***** DATASET CONTENT

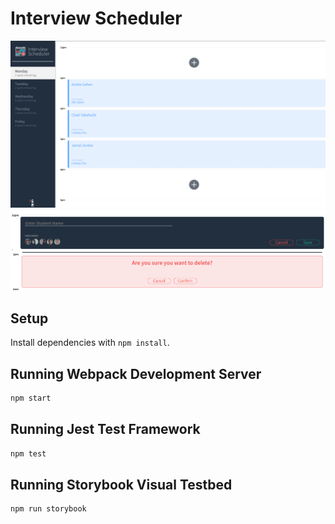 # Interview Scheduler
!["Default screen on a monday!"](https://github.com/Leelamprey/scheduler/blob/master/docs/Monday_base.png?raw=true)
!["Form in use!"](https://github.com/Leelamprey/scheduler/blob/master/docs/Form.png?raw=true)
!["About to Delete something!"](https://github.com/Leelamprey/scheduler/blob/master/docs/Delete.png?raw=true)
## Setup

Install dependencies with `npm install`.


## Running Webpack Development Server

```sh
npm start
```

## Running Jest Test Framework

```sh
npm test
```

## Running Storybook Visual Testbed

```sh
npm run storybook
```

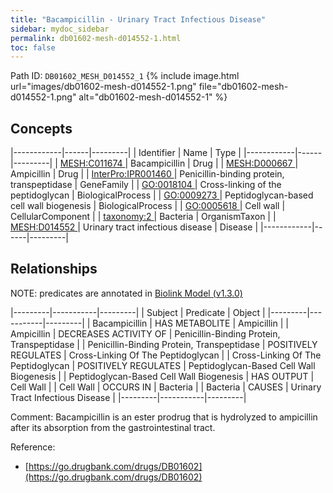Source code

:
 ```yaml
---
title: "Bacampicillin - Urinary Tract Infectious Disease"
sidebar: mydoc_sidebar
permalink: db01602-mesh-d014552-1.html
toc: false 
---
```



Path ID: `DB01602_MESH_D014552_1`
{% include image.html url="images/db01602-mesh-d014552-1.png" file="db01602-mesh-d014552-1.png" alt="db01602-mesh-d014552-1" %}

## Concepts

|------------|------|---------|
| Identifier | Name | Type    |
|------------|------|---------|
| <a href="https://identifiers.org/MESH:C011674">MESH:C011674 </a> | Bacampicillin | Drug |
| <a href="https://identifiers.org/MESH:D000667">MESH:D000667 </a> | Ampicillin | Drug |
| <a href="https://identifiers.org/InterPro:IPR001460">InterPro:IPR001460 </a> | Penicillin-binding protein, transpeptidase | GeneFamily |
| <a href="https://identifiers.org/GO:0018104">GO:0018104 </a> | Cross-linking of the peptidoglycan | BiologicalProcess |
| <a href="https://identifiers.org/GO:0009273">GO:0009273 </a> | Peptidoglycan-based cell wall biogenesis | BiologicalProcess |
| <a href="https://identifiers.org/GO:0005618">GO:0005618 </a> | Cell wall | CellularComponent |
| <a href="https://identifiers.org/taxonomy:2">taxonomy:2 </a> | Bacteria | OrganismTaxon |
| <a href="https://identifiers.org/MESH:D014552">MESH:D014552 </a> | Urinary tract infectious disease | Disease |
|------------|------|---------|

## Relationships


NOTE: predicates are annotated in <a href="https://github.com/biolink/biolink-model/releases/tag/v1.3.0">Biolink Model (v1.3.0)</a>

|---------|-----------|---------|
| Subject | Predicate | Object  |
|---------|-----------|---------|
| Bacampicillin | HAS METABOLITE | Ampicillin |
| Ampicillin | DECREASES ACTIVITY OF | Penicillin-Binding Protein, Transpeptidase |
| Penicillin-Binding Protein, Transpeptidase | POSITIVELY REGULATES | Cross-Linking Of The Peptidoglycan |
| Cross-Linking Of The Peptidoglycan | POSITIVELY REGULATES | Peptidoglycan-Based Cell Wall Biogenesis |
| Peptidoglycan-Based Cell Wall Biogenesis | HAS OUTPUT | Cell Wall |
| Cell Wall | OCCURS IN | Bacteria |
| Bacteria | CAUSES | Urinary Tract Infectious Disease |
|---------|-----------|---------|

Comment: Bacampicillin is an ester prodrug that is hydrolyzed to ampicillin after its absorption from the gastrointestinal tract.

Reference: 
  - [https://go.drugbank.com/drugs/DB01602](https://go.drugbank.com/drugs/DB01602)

**********

# TASK BRIEF
Give back an exact repeat of the lines from the top of the data through the line that holds "transpeptidase | GeneFamily |", both included, and omit pictures.

# PROBLEM SOLUTION
 # Interview Scheduler
!["Default screen on a monday!"](https://github.com/Leelamprey/scheduler/blob/master/docs/Monday_base.png?raw=true)
!["Form in use!"](https://github.com/Leelamprey/scheduler/blob/master/docs/Form.png?raw=true)
!["About to Delete something!"](https://github.com/Leelamprey/scheduler/blob/master/docs/Delete.png?raw=true)
## Setup

Install dependencies with `npm install`.


## Running Webpack Development Server

```sh
npm start
```

## Running Jest Test Framework

```sh
npm test
```

## Running Storybook Visual Testbed

```sh
npm run storybook
```

Source code

:
 ```yaml
---
title: "Bacampicillin - Urinary Tract Infectious Disease"
sidebar: mydoc_sidebar
permalink: db01602-mesh-d014552-1.html
toc: false 
---
```



Path ID: `DB01602_MESH_D014552_1`
{% include image.html url="images/db01602-mesh-d014552-1.png" file="db01602-mesh-d014552-1.png" alt="db01602-mesh-d014552-1" %}

## Concepts

|------------|------|---------|
| Identifier | Name | Type    |
|------------|------|---------|
| <a href="https://identifiers.org/MESH:C011674">MESH:C011674 </a> | Bacampicillin | Drug |
| <a href="https://identifiers.org/MESH:D000667">MESH:D000667 </a> | Ampicillin | Drug |
| <a href="https://identifiers.org/InterPro:IPR001460">InterPro:IPR001460 </a> | Penicillin-binding protein, transpeptidase | GeneFamily |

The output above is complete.